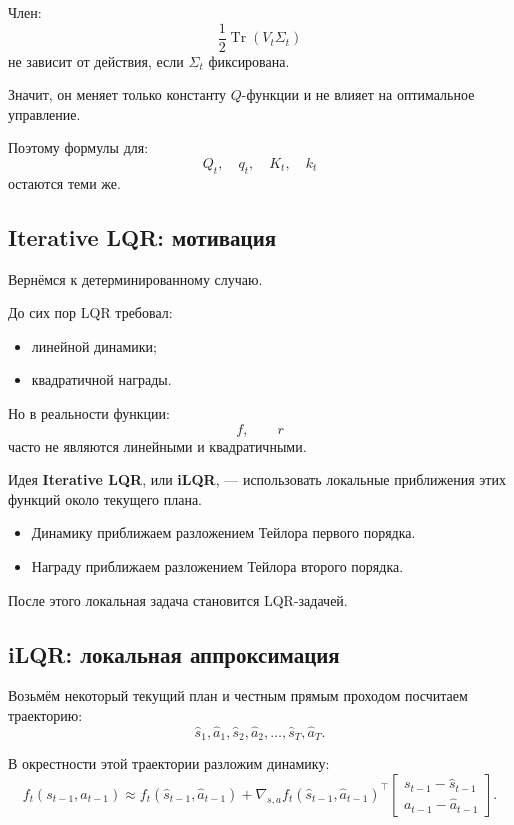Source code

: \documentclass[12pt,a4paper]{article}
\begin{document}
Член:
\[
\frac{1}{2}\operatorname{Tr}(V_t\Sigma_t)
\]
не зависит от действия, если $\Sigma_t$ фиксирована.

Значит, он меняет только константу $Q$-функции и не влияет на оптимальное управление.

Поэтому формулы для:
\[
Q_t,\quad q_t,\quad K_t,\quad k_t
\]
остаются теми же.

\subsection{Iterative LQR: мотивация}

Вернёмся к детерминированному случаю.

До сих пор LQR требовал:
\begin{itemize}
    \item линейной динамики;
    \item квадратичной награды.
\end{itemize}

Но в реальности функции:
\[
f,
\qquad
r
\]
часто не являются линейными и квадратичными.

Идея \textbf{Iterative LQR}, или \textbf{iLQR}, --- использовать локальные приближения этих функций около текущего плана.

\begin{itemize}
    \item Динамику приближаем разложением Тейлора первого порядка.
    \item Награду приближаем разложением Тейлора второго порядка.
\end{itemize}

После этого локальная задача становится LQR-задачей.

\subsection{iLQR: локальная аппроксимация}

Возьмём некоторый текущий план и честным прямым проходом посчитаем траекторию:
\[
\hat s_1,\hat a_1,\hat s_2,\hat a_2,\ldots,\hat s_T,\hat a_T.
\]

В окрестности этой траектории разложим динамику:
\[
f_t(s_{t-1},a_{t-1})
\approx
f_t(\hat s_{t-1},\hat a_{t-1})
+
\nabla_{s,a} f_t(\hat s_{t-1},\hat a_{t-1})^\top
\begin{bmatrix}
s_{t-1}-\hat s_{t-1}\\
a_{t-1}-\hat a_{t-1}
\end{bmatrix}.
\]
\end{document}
- - -
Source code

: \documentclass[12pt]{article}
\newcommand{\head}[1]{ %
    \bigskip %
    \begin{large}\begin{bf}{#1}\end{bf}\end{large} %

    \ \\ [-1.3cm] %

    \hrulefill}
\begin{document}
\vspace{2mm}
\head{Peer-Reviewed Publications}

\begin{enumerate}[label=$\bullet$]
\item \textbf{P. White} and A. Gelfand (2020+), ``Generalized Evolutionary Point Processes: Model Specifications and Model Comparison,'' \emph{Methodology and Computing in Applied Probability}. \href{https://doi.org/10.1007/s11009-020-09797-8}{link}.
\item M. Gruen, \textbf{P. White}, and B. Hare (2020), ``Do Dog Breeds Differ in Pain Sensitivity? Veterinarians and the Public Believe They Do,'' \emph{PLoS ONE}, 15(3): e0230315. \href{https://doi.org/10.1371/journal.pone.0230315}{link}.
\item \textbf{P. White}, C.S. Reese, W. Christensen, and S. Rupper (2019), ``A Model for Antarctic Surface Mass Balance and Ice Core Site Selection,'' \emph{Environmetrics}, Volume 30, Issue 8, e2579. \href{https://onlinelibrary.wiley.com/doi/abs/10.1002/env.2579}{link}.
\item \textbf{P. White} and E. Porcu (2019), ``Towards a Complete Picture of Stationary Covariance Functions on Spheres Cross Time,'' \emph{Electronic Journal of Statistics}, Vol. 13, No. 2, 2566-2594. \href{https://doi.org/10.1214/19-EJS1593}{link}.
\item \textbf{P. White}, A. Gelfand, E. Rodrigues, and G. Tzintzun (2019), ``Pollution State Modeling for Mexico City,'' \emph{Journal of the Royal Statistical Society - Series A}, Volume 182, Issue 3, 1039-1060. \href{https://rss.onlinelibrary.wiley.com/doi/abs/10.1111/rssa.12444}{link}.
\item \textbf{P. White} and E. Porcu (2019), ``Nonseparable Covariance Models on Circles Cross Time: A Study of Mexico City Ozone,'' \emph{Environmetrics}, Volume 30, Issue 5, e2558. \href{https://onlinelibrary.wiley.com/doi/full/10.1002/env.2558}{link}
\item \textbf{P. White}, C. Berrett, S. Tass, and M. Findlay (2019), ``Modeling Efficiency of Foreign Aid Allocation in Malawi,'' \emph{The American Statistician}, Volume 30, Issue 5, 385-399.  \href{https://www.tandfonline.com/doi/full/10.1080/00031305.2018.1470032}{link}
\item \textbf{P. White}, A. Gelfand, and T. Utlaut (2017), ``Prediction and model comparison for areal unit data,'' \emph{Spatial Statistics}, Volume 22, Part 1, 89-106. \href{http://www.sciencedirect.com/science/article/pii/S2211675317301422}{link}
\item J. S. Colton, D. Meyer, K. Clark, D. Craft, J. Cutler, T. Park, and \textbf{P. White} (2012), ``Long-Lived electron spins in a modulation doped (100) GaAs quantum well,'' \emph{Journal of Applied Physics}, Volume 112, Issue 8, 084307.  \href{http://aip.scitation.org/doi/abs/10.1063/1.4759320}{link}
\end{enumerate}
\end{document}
- - -
Problem ▸ Your answer should hold every line of the entries that contains the string "head".

Exercise response ▸
\newcommand{\head}[1]{ %
\head{Peer-Reviewed Publications}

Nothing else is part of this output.